I think it could be all of the above, but frankly speaking, and after many visits to the city over the past thirty years, I am at a loss why anyone finds New York attractive.
I’ve written about this before, and I’ve received countless responses from some who chastise me and others who just applaud my candor, but seriously, is there anything in that city other than great food that can be worth chasing? The cab drivers are rude and incompetent. The pizza is $20 a slice. The museums are amazing, but does anyone in this instantly bored generation give a damn? The subway is a mess, the shops are expensive, the people are just permanently sour, so why bother?
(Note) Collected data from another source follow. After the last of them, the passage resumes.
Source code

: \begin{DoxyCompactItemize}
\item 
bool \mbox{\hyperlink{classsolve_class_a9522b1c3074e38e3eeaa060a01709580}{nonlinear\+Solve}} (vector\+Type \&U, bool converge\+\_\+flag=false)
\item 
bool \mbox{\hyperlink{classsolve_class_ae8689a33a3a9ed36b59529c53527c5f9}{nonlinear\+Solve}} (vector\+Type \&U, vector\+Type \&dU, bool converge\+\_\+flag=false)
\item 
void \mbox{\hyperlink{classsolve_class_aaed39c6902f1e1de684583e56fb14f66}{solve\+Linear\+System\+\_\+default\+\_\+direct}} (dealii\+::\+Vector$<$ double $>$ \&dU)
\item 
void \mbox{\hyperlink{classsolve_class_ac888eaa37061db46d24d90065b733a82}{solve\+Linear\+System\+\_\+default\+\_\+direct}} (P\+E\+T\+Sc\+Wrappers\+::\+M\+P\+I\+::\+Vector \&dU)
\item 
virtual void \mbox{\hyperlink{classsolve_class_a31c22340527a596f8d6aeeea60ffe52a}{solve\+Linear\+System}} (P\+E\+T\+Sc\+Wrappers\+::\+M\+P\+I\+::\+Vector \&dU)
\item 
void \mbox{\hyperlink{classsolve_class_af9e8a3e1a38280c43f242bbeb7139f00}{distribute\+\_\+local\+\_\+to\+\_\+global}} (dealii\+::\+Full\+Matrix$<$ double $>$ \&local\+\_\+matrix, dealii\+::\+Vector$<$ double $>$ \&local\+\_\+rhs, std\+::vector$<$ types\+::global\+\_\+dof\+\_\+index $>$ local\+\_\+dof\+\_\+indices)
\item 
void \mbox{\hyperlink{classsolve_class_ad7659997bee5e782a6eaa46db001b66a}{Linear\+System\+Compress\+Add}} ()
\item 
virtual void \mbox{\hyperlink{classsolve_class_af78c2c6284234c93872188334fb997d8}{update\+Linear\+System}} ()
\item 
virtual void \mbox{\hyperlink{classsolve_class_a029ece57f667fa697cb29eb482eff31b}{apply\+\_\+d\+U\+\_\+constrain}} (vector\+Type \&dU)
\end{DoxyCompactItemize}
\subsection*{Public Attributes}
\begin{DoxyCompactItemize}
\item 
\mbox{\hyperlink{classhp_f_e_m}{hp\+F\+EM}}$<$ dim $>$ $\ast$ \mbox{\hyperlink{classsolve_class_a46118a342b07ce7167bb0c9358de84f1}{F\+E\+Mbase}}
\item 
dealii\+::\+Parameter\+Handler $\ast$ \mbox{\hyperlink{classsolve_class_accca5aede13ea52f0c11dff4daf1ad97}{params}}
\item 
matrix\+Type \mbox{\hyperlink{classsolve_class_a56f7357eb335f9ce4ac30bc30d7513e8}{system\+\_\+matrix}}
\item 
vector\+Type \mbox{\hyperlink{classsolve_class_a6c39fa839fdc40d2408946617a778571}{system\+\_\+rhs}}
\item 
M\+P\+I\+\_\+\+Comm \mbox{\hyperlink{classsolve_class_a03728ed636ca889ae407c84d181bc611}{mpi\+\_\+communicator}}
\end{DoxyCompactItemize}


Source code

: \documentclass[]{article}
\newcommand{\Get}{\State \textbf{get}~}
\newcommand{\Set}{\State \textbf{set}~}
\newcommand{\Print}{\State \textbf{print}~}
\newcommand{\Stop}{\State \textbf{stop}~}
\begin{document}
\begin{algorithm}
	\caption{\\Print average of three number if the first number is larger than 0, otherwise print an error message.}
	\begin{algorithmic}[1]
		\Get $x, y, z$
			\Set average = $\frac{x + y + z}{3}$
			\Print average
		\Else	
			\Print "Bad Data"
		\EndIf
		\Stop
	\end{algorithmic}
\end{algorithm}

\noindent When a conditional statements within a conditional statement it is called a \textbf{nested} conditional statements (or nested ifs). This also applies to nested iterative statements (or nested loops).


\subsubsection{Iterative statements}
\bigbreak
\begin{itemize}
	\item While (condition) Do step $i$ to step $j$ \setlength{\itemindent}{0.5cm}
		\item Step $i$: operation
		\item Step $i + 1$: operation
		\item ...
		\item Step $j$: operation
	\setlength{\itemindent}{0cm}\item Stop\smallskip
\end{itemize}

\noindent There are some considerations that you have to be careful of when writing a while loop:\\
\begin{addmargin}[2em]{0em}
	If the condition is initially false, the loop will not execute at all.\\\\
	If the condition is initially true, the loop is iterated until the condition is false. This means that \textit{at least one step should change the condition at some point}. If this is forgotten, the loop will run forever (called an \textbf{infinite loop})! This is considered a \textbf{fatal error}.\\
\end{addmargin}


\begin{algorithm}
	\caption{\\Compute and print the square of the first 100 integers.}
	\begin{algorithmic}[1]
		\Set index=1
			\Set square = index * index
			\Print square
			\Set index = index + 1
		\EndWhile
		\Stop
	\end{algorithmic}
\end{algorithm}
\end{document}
I just spent three blissful days in NY. Blissful? Yes, because I stayed in Hoboken New Jersey, located just at the other side of the Hudson river, 10 minutes on the Path train to Manhattan and as serene as any holiday resort I have every stayed at. The place itself is small, but its character is huge. It’s feel is New York but without the madness. You can sleep at night and never hear a single car horn or police siren. You can walk the streets with the absolute certainty that people will be nice to you and you can run outside on the waterfront without ever smelling one ounce of pollution. All in all it was paradise in comparison to Manhattan, and all in all I was delighted to tell my friends that at last, after all these years, this was the place to stay when a trip to NYC is required. I ate well, slept well and returned to CA so much more refreshed than wherever I had stayed on the opposite side of the water. It’s only 20 mins to Newark airport and the nutters, as depicted above, seemingly do not exist in Hoboken. The view of the Freedom tower was to die for and the general consensus was positive.
So no matter how bad the smells is in NYC, no matter how rude the people are, no matter how expensive the food seems to be, Hoboken offered a refuge that was quite unexpected. Except for the thought that each day I had to venture across to the other side, I was happy to spend my time contemplating just what other people’s fascination about Manhattan really is! The answer? I have no fucking clue!!